In a region that is now at the top of the waste per capita list, taking advantage of the area's natural resources while keeping it balanced ecologically is an encouraging and sustainable way to landscape.

Blakedown aims to:

Reduce motor transport whilst encouraging suppliers and contractors to do the same;

Minimise the use of natural resources by using environmentally friendly suppliers/products whenever possible;

Minimise emissions of CO2 and save energy where possible on its premises;

Reduce pollution to air, sea and land and also limit the amount of noise pollution on it sites.

Blakedown finds it difficult to source local materials due to the wide range of products it uses and the Middle East's lack of local resource.
 

But like Planters Horticulture, Barfoot says the most important aspect to successful landscaping is the people.

"We use a basic range of maintenance equipment, but the most important thing is the skilled staff. The people we employ go through a rigorous in-house landscape training programme."

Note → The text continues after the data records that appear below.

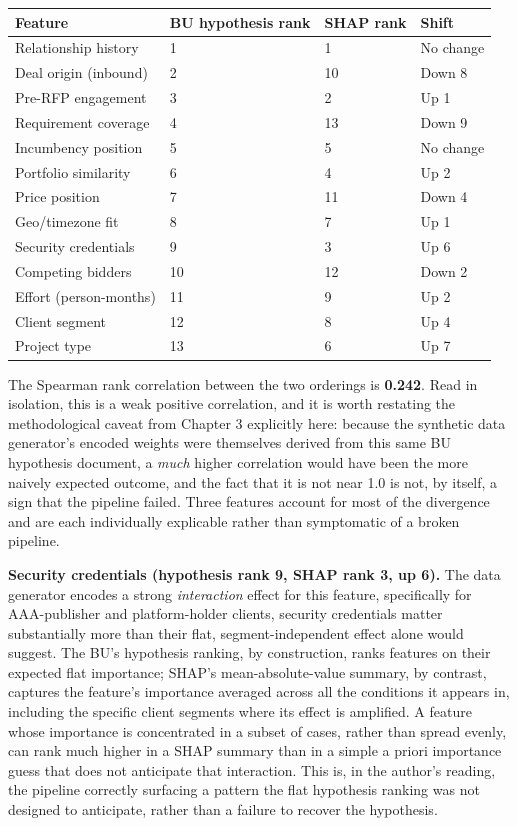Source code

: \documentclass[12pt,oneside]{report}
\begin{document}
\begin{longtable}[]{@{}llll@{}}
\toprule\noalign{}
Feature & BU hypothesis rank & SHAP rank & Shift \\
\midrule\noalign{}
\endhead
\bottomrule\noalign{}
\endlastfoot
Relationship history & 1 & 1 & No change \\
Deal origin (inbound) & 2 & 10 & Down 8 \\
Pre-RFP engagement & 3 & 2 & Up 1 \\
Requirement coverage & 4 & 13 & Down 9 \\
Incumbency position & 5 & 5 & No change \\
Portfolio similarity & 6 & 4 & Up 2 \\
Price position & 7 & 11 & Down 4 \\
Geo/timezone fit & 8 & 7 & Up 1 \\
Security credentials & 9 & 3 & Up 6 \\
Competing bidders & 10 & 12 & Down 2 \\
Effort (person-months) & 11 & 9 & Up 2 \\
Client segment & 12 & 8 & Up 4 \\
Project type & 13 & 6 & Up 7 \\
\end{longtable}

The Spearman rank correlation between the two orderings is
\textbf{0.242}. Read in isolation, this is a weak positive correlation,
and it is worth restating the methodological caveat from Chapter 3
explicitly here: because the synthetic data generator's encoded weights
were themselves derived from this same BU hypothesis document, a
\emph{much} higher correlation would have been the more naively expected
outcome, and the fact that it is not near 1.0 is not, by itself, a sign
that the pipeline failed. Three features account for most of the
divergence and are each individually explicable rather than symptomatic
of a broken pipeline.

\textbf{Security credentials (hypothesis rank 9, SHAP rank 3, up 6).}
The data generator encodes a strong \emph{interaction} effect for this
feature, specifically for AAA-publisher and platform-holder clients,
security credentials matter substantially more than their flat,
segment-independent effect alone would suggest. The BU's hypothesis
ranking, by construction, ranks features on their expected flat
importance; SHAP's mean-absolute-value summary, by contrast, captures
the feature's importance averaged across all the conditions it appears
in, including the specific client segments where its effect is
amplified. A feature whose importance is concentrated in a subset of
cases, rather than spread evenly, can rank much higher in a SHAP summary
than in a simple a priori importance guess that does not anticipate that
interaction. This is, in the author's reading, the pipeline correctly
surfacing a pattern the flat hypothesis ranking was not designed to
anticipate, rather than a failure to recover the hypothesis.
\end{document}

Sustainability is currently an international buzz word, dominating construction conversation and developer's discussions.

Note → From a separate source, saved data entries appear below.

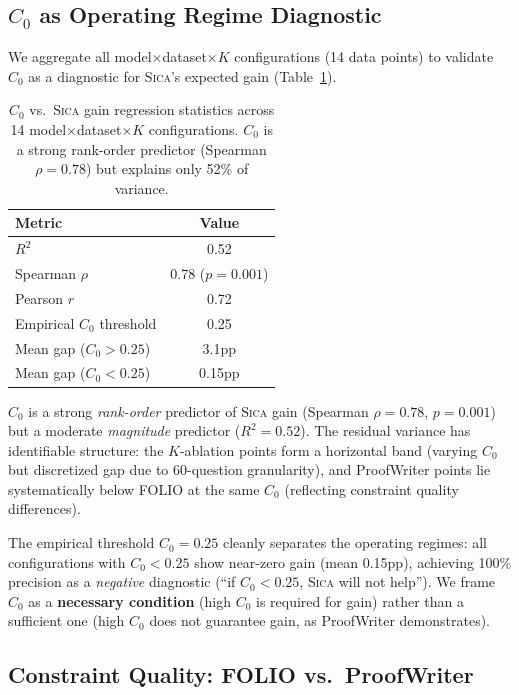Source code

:\documentclass[11pt,a4paper]{article}
\newcommand{\sica}{\textsc{Sica}}
\begin{document}
\subsection{$C_0$ as Operating Regime Diagnostic}
\label{sec:c0_analysis}

We aggregate all model$\times$dataset$\times$$K$ configurations (14 data points) to validate $C_0$ as a diagnostic for \sica{}'s expected gain (Table~\ref{tab:c0_stats}).

\begin{table}[t]
\centering
\small
\begin{tabular}{lc}
\toprule
\textbf{Metric} & \textbf{Value} \\
\midrule
$R^2$ & 0.52 \\
Spearman $\rho$ & 0.78 ($p = 0.001$) \\
Pearson $r$ & 0.72 \\
Empirical $C_0$ threshold & 0.25 \\
Mean gap ($C_0 > 0.25$) & 3.1pp \\
Mean gap ($C_0 < 0.25$) & 0.15pp \\
\bottomrule
\end{tabular}
\caption{$C_0$ vs.\ \sica{} gain regression statistics across 14 model$\times$dataset$\times$$K$ configurations. $C_0$ is a strong rank-order predictor (Spearman $\rho{=}0.78$) but explains only 52\% of variance.}
\label{tab:c0_stats}
\end{table}

$C_0$ is a strong \emph{rank-order} predictor of \sica{} gain (Spearman $\rho = 0.78$, $p = 0.001$) but a moderate \emph{magnitude} predictor ($R^2 = 0.52$).
The residual variance has identifiable structure: the $K$-ablation points form a horizontal band (varying $C_0$ but discretized gap due to 60-question granularity), and ProofWriter points lie systematically below FOLIO at the same $C_0$ (reflecting constraint quality differences).

The empirical threshold $C_0 = 0.25$ cleanly separates the operating regimes: all configurations with $C_0 < 0.25$ show near-zero gain (mean 0.15pp), achieving 100\% precision as a \emph{negative} diagnostic (``if $C_0 < 0.25$, \sica{} will not help'').
We frame $C_0$ as a \textbf{necessary condition} (high $C_0$ is required for gain) rather than a sufficient one (high $C_0$ does not guarantee gain, as ProofWriter demonstrates).

\subsection{Constraint Quality: FOLIO vs.\ ProofWriter}
\label{sec:constraint_quality}
\end{document}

And Citiscape believes this trend is now taking over the landscaping industry.

"Landscape designs are becoming more creative and heading towards sustainability and green building, with a go green mentality," explains Houssam Khouri, marketing and business development manager, Citiscape.

The ISO 9001:2000 certified company operates a number of environmentally friendly measures, including recycling and minimising waste.

And when asked what developers should think about when planning their landscaping environments, Khouri simply states, "two words. The environment".

Like other landscape companies, Citiscape also thinks there is a lack of professionally qualified staff.

"One of the biggest challenges the industry faces is the lack of a professional, qualified, trained workforce. Also, proper management is an issue along with a shortage of materials," he adds.

Golf is increasingly becoming a popular tourist attraction in the Middle East and with 359 playable days a year, warm temperatures and signature courses being opened, it's easy to see why.

Half of the region's courses are housed within residential communities, making them easily accessible.
 

The largest strain on these courses (and their maintenance teams) is keeping them green and attractive.

While this originates from the landscapes architect's design, once handed over the maintenance team need to ensure they are fully trained on the specifics.

For example, the greens need a certain amount of water every day and the grass needs to be cut to a specific length.

Bush, tree and shrubbery growth needs to be monitored and controlled.

One of the financial trends the region's courses are experiencing, is higher running costs.

These are associated with increased inflation and amplified water usage.

With another 20 courses earmarked for development within the next five years, irrigation is the key component to efficient water use and plays a helping hand in creating first-class courses.

"Developing a golf course is land intensive, water intensive, capital intensive and time consuming. Water is the most significant for the UAE and the solution hit upon by larger developments that include housing units and hotels, is to use grey water to irrigate the courses. The responsibility of the golf community in the world is to be environmentally sensitive and responsible and all developers that have been involved will share this responsibility," explains Caitlin lles, sales and marketing manager, Septech Emirates.

As a specialist maintenance company, Septech uses advanced sprinkler and irrigation technology that is monitored 24 hours a day and is able to detect weather conditions.

The company's landscape and environment division has constructed and commissioned the 18-hole signature golf course for Victory Heights, The Els Club.

It is currently negotiating the construction and facilities management packages for three other signature courses in the UAE and two non-signature courses in the GCC.